Cuando hablamos de Eboca, no hablamos solo de una máquina expendedora; hablamos de espacios de descanso concebidos para conectar personas, enriquecer ambientes laborales, promover momentos de pausa bien entendidos. Esa filosofía parte de su origen, de cuando Raúl Benito inició el proyecto con apenas diecisiete años, y de cómo ha logrado mantener vivo ese espíritu emprendedor pero maduro. Puedo recordar ya desde cuando eran VAT Vending en la Magantina cómo ha sido ese entusiasmo.
En la práctica, esto significa apostar por café de origen, ecológico y de comercio justo, con trazabilidad desde las cooperativas colombianas hasta el tostado en Huesca, eliminando intermediarios para garantizar sabor y responsabilidad. Significa también usar leche 100 %, exigencias extra de limpieza, atención al mantenimiento, inversiones que otros podrían considerar “innecesarias” en máquinas comunes, pero que para Eboca son parte del ADN.
Raúl Benito ha sabido construir una empresa que no se acomoda al molde, sino que lo redefine. Uno de los gestos más laudables ha sido mantener la sede en Huesca, no desplazar estructuras por prestigio urbano. Desde aquí, Eboca opera con equipo compacto —alrededor de 60 personas—, facturaciones que, aunque modestas en cifras absolutas (unos 8 millones de euros anuales), son muy respetables para su tamaño y contexto. Pero lo más llamativo es cómo esa dimensión no ha limitado su ambición de impacto.
Además, su orientación social es palpable. Campañas como la de los vasos con frases motivadoras para fomentar la donación de sangre en hospitales de Aragón; acciones solidarias con la Fundación Infancia Solidaria; iniciativas culturales como colecciones de vasos que recuperan leyendas locales (templarias, históricas) ilustran que el proyecto va más allá del café. Eboca no vende solo sabor, vende valores, sentido, identidad. Y eso, para mí, es lo que convierte una empresa en referente.
Otro punto que admiro es su disposición a innovar en gestión, no solo en producto. He visto cómo Raúl insiste en que “hacer bien nuestro trabajo” incluya la forma de trabajar, las personas, las relaciones, los procesos. Escucho que Eboca desde hace años está comprometida con la sostenibilidad ambiental: autoconsumo solar, economía circular, reducción de residuos de café, optimización de rutas de transporte, proveedores responsables. Esa conciencia no está puesta “porque toca”, sino porque Benito cree que la empresa tiene una responsabilidad mayor: con su gente, con el entorno, con la comunidad. Esa visión se respira en cada pausa de café que organizan.
También he tenido ocasión de observar de cerca su impacto educativo. Vi, junto con alumnos, cómo participa en programas como Xcelence Aragón – Empresas que inspiran, abriendo la planta, mostrando procesos, hablando con humildad de lo que significa emprender, pero también de equivocarse, de aprender, de adaptarse. Esa transparencia es rara y valiosa.

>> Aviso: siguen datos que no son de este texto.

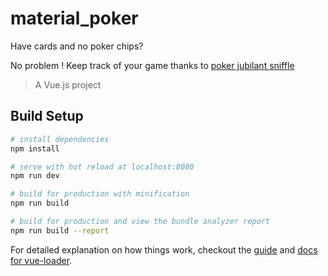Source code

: # material_poker

Have cards and no poker chips?

No problem !
Keep track of your game thanks to [poker jubilant sniffle](https://sequoya42.github.io/poker_jubilant-sniffle/#/)
> A Vue.js project

## Build Setup

``` bash
# install dependencies
npm install

# serve with hot reload at localhost:8080
npm run dev

# build for production with minification
npm run build

# build for production and view the bundle analyzer report
npm run build --report
```

For detailed explanation on how things work, checkout the [guide](http://vuejs-templates.github.io/webpack/) and [docs for vue-loader](http://vuejs.github.io/vue-loader).
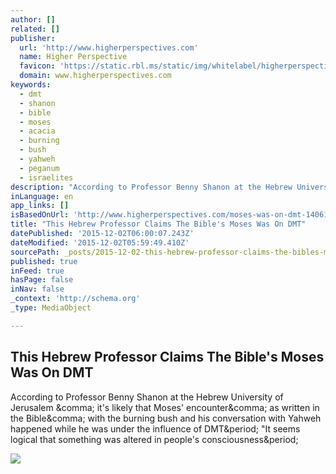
 ```yaml
---
author: []
related: []
publisher:
  url: 'http://www.higherperspectives.com'
  name: Higher Perspective
  favicon: 'https://static.rbl.ms/static/img/whitelabel/higherperspective/favicon16X16.ico?1'
  domain: www.higherperspectives.com
keywords:
  - dmt
  - shanon
  - bible
  - moses
  - acacia
  - burning
  - bush
  - yahweh
  - peganum
  - israelites
description: "According to Professor Benny Shanon at the Hebrew University of Jerusalem , it's likely that Moses' encounter, as written in the Bible, with the burning bush and his conversation with Yahweh happened while he was under the influence of DMT. \"It seems logical that something was altered in people's consciousness."
inLanguage: en
app_links: []
isBasedOnUrl: 'http://www.higherperspectives.com/moses-was-on-dmt-1406180006.html?c=dmtwall'
title: "This Hebrew Professor Claims The Bible's Moses Was On DMT"
datePublished: '2015-12-02T06:00:07.243Z'
dateModified: '2015-12-02T05:59:49.410Z'
sourcePath: _posts/2015-12-02-this-hebrew-professor-claims-the-bibles-moses-was-on-dmt.md
published: true
inFeed: true
hasPage: false
inNav: false
_context: 'http://schema.org'
_type: MediaObject

---
```

<article style=""><h1>This Hebrew Professor Claims The Bible's Moses Was On DMT</h1><p>According to Professor Benny Shanon at the Hebrew University of Jerusalem &amp;comma; it's likely that Moses' encounter&amp;comma; as written in the Bible&amp;comma; with the burning bush and his conversation with Yahweh happened while he was under the influence of DMT&amp;period; "It seems logical that something was altered in people's consciousness&amp;period;</p><img src="https://resize.rbl.ms/image?source=https%3A%2F%2Fassets.rbl.ms%2F2359274%2F980x.jpg&amp;size=2000%2C2000&amp;c=%2BYm4xS%2FjeJFc97PZ" /></article>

En mis clases de Control de gestión nos ha acompañado en numerosas ocasiones, generando un entusiasmo en mis alumnos increíble.

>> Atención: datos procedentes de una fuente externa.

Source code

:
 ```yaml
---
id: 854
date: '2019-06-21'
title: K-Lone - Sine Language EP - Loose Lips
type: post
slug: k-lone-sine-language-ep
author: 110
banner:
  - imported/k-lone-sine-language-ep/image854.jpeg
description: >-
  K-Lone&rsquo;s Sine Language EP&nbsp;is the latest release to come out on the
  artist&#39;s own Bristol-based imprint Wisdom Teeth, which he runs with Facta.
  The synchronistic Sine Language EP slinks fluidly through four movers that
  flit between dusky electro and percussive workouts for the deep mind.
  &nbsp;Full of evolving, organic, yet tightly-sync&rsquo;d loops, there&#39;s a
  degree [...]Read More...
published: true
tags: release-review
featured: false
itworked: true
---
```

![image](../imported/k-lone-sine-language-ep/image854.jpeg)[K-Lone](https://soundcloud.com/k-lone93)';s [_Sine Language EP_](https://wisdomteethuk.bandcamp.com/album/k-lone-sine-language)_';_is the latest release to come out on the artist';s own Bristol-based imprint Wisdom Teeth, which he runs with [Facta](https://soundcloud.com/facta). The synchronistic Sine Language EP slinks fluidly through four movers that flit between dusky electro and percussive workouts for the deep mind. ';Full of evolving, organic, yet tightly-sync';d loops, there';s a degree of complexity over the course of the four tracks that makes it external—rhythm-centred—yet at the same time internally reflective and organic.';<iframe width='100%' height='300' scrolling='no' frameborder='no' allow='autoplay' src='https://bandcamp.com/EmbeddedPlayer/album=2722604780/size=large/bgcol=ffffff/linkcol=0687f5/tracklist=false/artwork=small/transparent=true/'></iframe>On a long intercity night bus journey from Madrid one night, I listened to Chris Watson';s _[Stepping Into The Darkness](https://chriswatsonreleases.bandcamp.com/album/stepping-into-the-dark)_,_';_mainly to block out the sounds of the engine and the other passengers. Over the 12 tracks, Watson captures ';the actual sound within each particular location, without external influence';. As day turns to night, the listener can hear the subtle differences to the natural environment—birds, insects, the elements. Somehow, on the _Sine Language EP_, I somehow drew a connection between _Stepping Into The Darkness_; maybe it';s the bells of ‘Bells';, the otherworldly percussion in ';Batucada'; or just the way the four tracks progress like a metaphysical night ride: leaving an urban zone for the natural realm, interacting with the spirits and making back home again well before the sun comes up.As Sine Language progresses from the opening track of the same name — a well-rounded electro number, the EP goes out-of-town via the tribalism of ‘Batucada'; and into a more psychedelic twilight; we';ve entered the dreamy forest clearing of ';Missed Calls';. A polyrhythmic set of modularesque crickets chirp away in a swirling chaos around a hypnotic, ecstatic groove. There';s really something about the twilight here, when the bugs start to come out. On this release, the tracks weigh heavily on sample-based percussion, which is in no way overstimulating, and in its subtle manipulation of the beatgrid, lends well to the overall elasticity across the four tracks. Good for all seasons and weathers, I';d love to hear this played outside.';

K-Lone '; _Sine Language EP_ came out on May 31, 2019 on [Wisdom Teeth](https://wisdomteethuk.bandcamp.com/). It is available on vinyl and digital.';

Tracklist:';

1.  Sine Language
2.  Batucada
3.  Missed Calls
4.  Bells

En definitiva, Raúl Benito no es solo el presidente de Eboca; es un dirigente que representa lo mejor de lo empresarial aragonés: ambición sin soberbia ni ego, innovación sin olvido del origen, honestidad con lo local y mirada global. Eboca nos enseña que hasta el pequeño gesto —el diseño de un vaso, la molienda de un café, la colección cultural— tiene poder transformador. Porque cuando el liderazgo viene acompañado de convicción, de propósito y de arraigo, Aragón no solo produce empresas: produce referentes.